» Work instructions
Transcribe exactly the line containing "short quotations separated" and every line after it, through the end of the records below.

**********

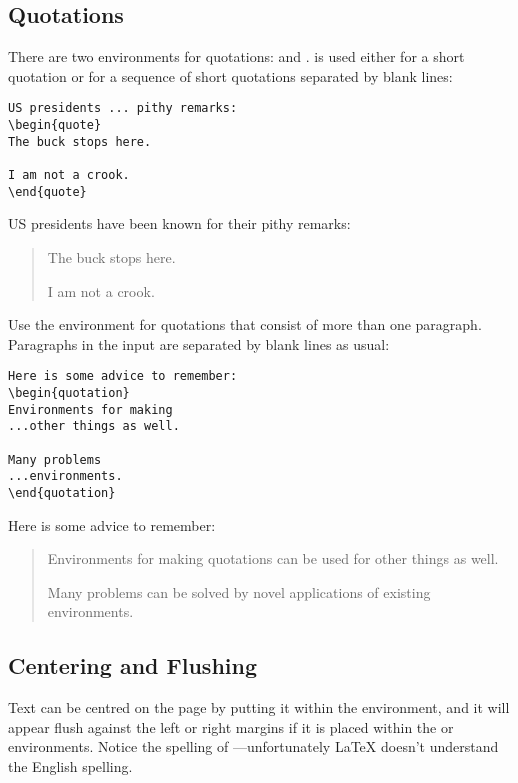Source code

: \subsection{Quotations}

There are two environments for quotations:  and .
 is used either for a short quotation or for a sequence of
short quotations separated by blank lines:
\egstart
\begin{verbatim}
US presidents ... pithy remarks:
\begin{quote}
The buck stops here.

I am not a crook.
\end{quote}
\end{verbatim}
\egmid%
US presidents have been known for their pithy remarks:
\begin{quote}
The buck stops here.

I am not a crook.
\end{quote}
\egend

Use the  environment for quotations that consist of more
than one paragraph.  Paragraphs in the input are separated by blank
lines as usual:
\egstart
\begin{verbatim}
Here is some advice to remember:
\begin{quotation}
Environments for making
...other things as well.

Many problems
...environments.
\end{quotation}
\end{verbatim}
\egmid%
Here is some advice to remember:
\begin{quotation}
Environments for making quotations
can be used for other things as well.

Many problems can be solved by
novel applications of existing
environments.
\end{quotation}
\egend

\subsection{Centering and Flushing}

Text can be centred on the page by putting it within the 
environment, and it will appear flush against the left or right margins if it
is placed within the  or  environments.
Notice the
spelling of ---unfortunately \LaTeX{} doesn't understand the English
spelling.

**********

» Reply
short quotations separated by blank lines:
\egstart
\begin{verbatim}
US presidents ... pithy remarks:
\begin{quote}
The buck stops here.

I am not a crook.
\end{quote}
\end{verbatim}
\egmid%
US presidents have been known for their pithy remarks:
\begin{quote}
The buck stops here.

I am not a crook.
\end{quote}
\egend

Use the  environment for quotations that consist of more
than one paragraph.  Paragraphs in the input are separated by blank
lines as usual:
\egstart
\begin{verbatim}
Here is some advice to remember:
\begin{quotation}
Environments for making
...other things as well.

Many problems
...environments.
\end{quotation}
\end{verbatim}
\egmid%
Here is some advice to remember:
\begin{quotation}
Environments for making quotations
can be used for other things as well.

Many problems can be solved by
novel applications of existing
environments.
\end{quotation}
\egend

\subsection{Centering and Flushing}

Text can be centred on the page by putting it within the 
environment, and it will appear flush against the left or right margins if it
is placed within the  or  environments.
Notice the
spelling of ---unfortunately \LaTeX{} doesn't understand the English
spelling.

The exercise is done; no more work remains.